TRY IT | The records below must be returned exactly, with every picture left out.

Segment Start: RECORD EXTRACTS

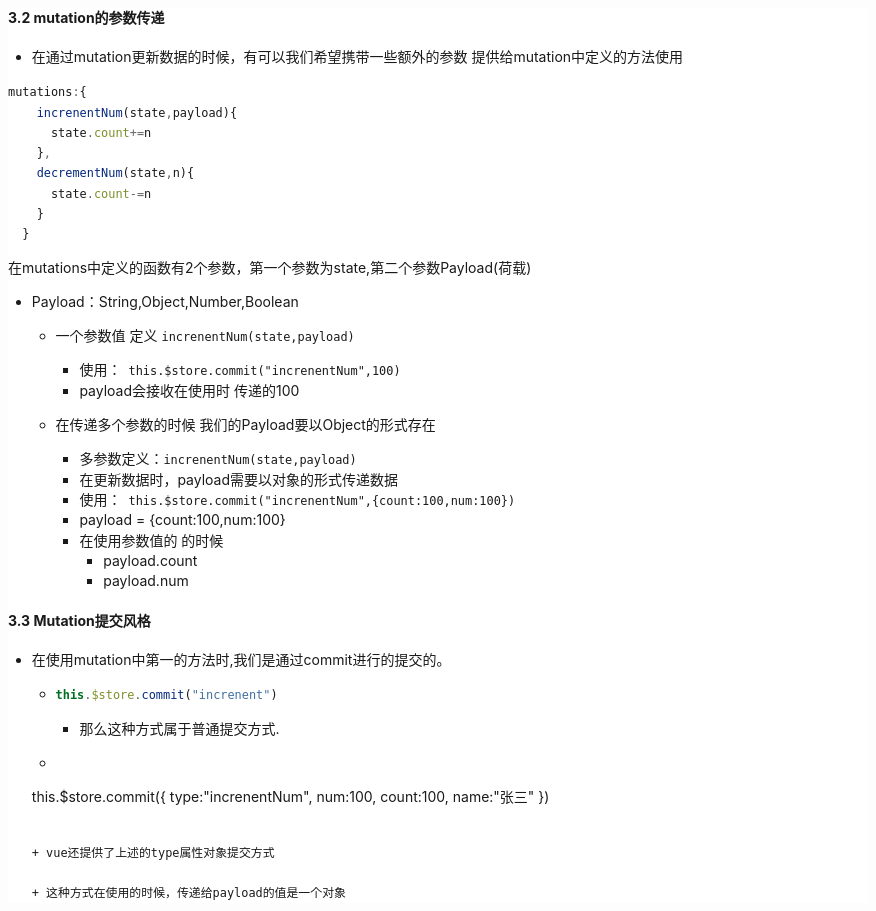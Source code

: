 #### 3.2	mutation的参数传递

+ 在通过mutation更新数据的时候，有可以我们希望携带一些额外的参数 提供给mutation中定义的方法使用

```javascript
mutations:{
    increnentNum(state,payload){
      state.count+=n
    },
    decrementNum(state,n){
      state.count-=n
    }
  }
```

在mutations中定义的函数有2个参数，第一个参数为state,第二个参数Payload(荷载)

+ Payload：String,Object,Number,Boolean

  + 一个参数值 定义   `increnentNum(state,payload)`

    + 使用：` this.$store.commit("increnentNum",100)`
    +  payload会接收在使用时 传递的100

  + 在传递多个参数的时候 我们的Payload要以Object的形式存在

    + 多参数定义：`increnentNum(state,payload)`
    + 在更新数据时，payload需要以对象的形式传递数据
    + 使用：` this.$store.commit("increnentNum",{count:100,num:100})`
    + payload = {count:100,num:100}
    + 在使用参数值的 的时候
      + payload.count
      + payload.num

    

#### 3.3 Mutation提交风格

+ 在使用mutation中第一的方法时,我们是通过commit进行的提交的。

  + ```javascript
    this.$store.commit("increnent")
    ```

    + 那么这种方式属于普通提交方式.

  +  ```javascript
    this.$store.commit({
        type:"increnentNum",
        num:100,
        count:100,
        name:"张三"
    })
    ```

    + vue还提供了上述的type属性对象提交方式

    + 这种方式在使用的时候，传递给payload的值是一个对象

Segment End: RECORD EXTRACTS

TASK OUTPUT |
Source code

: #### 3.2	mutation的参数传递

+ 在通过mutation更新数据的时候，有可以我们希望携带一些额外的参数 提供给mutation中定义的方法使用

```javascript
mutations:{
    increnentNum(state,payload){
      state.count+=n
    },
    decrementNum(state,n){
      state.count-=n
    }
  }
```

在mutations中定义的函数有2个参数，第一个参数为state,第二个参数Payload(荷载)

+ Payload：String,Object,Number,Boolean

  + 一个参数值 定义   `increnentNum(state,payload)`

    + 使用：` this.$store.commit("increnentNum",100)`
    +  payload会接收在使用时 传递的100

  + 在传递多个参数的时候 我们的Payload要以Object的形式存在

    + 多参数定义：`increnentNum(state,payload)`
    + 在更新数据时，payload需要以对象的形式传递数据
    + 使用：` this.$store.commit("increnentNum",{count:100,num:100})`
    + payload = {count:100,num:100}
    + 在使用参数值的 的时候
      + payload.count
      + payload.num

    

#### 3.3 Mutation提交风格

+ 在使用mutation中第一的方法时,我们是通过commit进行的提交的。

  + ```javascript
    this.$store.commit("increnent")
    ```

    + 那么这种方式属于普通提交方式.

  +  ```javascript
    this.$store.commit({
        type:"increnentNum",
        num:100,
        count:100,
        name:"张三"
    })
    ```

    + vue还提供了上述的type属性对象提交方式

    + 这种方式在使用的时候，传递给payload的值是一个对象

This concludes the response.